Back here in the notebook, we're going to learn how to add the model to the MLflow **Model Registry**. A Model Regsitry is a specialized library to store, track, and manage all the different versions of your models.  

Storing your models in a Model Registry has many major advantages, including:

**Model Storage**: Just like a library stores books, a model registry stores trained machine learning models. These models are like the recipes you create to solve specific problems.

**Version Control**:  As you experiment and improve your models, you create new versions. A model registry keeps track of all these different versions, allowing you to compare them and see which one performs best and "rollback" if future experiments give an undesirable output. 

**Documentation**:  In addition to the models themselves, a registry can store important information about each model, like the data it was trained on, its performance metrics, and who created it. This documentation helps everyone understand what the model does and how it was built.

**Collaboration**:  A model registry acts as a central hub for data scientists and engineers working on the same project. They can all access and use the models stored there, making collaboration smoother.

**Deployment**:  Once you've chosen the best model version, the registry can help you deploy it into production, meaning you can use it to make real-world predictions.

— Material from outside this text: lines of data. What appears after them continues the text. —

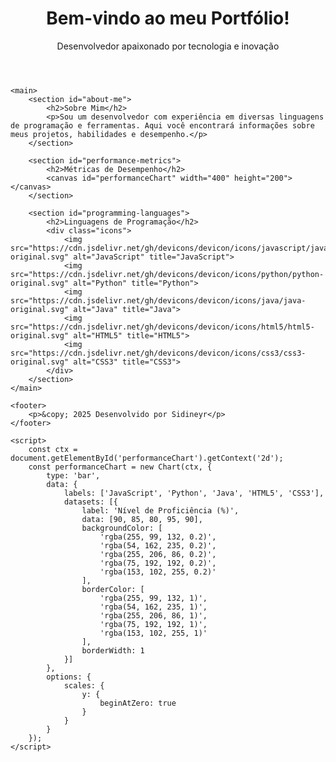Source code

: <!DOCTYPE html>
<html lang="en">
<head>
    <meta charset="UTF-8">
    <meta name="viewport" content="width=device-width, initial-scale=1.0">
    <title>Meu Portfólio</title>
    <link rel="stylesheet" href="styles.css">
    <script src="https://cdn.jsdelivr.net/npm/chart.js"></script>
</head>
<body>
    <header>
        <h1>Bem-vindo ao meu Portfólio!</h1>
        <p>Desenvolvedor apaixonado por tecnologia e inovação</p>
    </header>

    <main>
        <section id="about-me">
            <h2>Sobre Mim</h2>
            <p>Sou um desenvolvedor com experiência em diversas linguagens de programação e ferramentas. Aqui você encontrará informações sobre meus projetos, habilidades e desempenho.</p>
        </section>

        <section id="performance-metrics">
            <h2>Métricas de Desempenho</h2>
            <canvas id="performanceChart" width="400" height="200"></canvas>
        </section>

        <section id="programming-languages">
            <h2>Linguagens de Programação</h2>
            <div class="icons">
                <img src="https://cdn.jsdelivr.net/gh/devicons/devicon/icons/javascript/javascript-original.svg" alt="JavaScript" title="JavaScript">
                <img src="https://cdn.jsdelivr.net/gh/devicons/devicon/icons/python/python-original.svg" alt="Python" title="Python">
                <img src="https://cdn.jsdelivr.net/gh/devicons/devicon/icons/java/java-original.svg" alt="Java" title="Java">
                <img src="https://cdn.jsdelivr.net/gh/devicons/devicon/icons/html5/html5-original.svg" alt="HTML5" title="HTML5">
                <img src="https://cdn.jsdelivr.net/gh/devicons/devicon/icons/css3/css3-original.svg" alt="CSS3" title="CSS3">
            </div>
        </section>
    </main>

    <footer>
        <p>&copy; 2025 Desenvolvido por Sidineyr</p>
    </footer>

    <script>
        const ctx = document.getElementById('performanceChart').getContext('2d');
        const performanceChart = new Chart(ctx, {
            type: 'bar',
            data: {
                labels: ['JavaScript', 'Python', 'Java', 'HTML5', 'CSS3'],
                datasets: [{
                    label: 'Nível de Proficiência (%)',
                    data: [90, 85, 80, 95, 90],
                    backgroundColor: [
                        'rgba(255, 99, 132, 0.2)',
                        'rgba(54, 162, 235, 0.2)',
                        'rgba(255, 206, 86, 0.2)',
                        'rgba(75, 192, 192, 0.2)',
                        'rgba(153, 102, 255, 0.2)'
                    ],
                    borderColor: [
                        'rgba(255, 99, 132, 1)',
                        'rgba(54, 162, 235, 1)',
                        'rgba(255, 206, 86, 1)',
                        'rgba(75, 192, 192, 1)',
                        'rgba(153, 102, 255, 1)'
                    ],
                    borderWidth: 1
                }]
            },
            options: {
                scales: {
                    y: {
                        beginAtZero: true
                    }
                }
            }
        });
    </script>
</body>
</html>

Overall, a model registry helps organizations manage the lifecycle of their machine learning models, from creation to deployment. It ensures everyone's on the same page, models are well-documented, and the best versions are easily accessible.

First, let's bring up the runs assosicated with our `retail-experiment` experiment and get the ID of the most recent run. 

In [4]:
# Search for runs in the specified experiment, ordering by start time in descending order
runs = mlflow.search_runs(experiment_ids=[mlflow.get_experiment_by_name(experiment_name).experiment_id],
                          order_by=["start_time desc"],
                          filter_string="")

# Check if there are any runs
if not runs.empty:
    # Get the run ID of the last active run
    last_run_id = runs.iloc[0]["run_id"]
    print("Last active run ID for experiment '{}': {}".format(experiment_name, last_run_id))
else:
    print("No runs found for experiment '{}'.".format(experiment_name))

Last active run ID for experiment 'retail-experiment': dcb9bf579a2449e88cb47e697b81af39


We'll use then create a URI for our model to specify where it is using the run ID and artifact path (declared above as just `model`). 

Using this URI, we can **register the model** in the **MLflow Model Registry** under a given model name (declared above as `retail-recognition`). 

In [5]:
# set parameters model_uri and model details and register model in mlflow
model_uri = "runs:/{run_id}/{artifact_path}".format(run_id=last_run_id, artifact_path=artifact_path)
model_details = mlflow.register_model(model_uri=model_uri, name=model_name)

Successfully registered model 'produce-detection'.
2025/03/07 10:20:18 INFO mlflow.store.model_registry.abstract_store: Waiting up to 300 seconds for model version to finish creation. Model name: produce-detection, version 1
Created version '1' of model 'produce-detection'.


Then, we're going to make a new **Version** of our model. You will usually do this after you run the same model, but perhaps with different parameters. 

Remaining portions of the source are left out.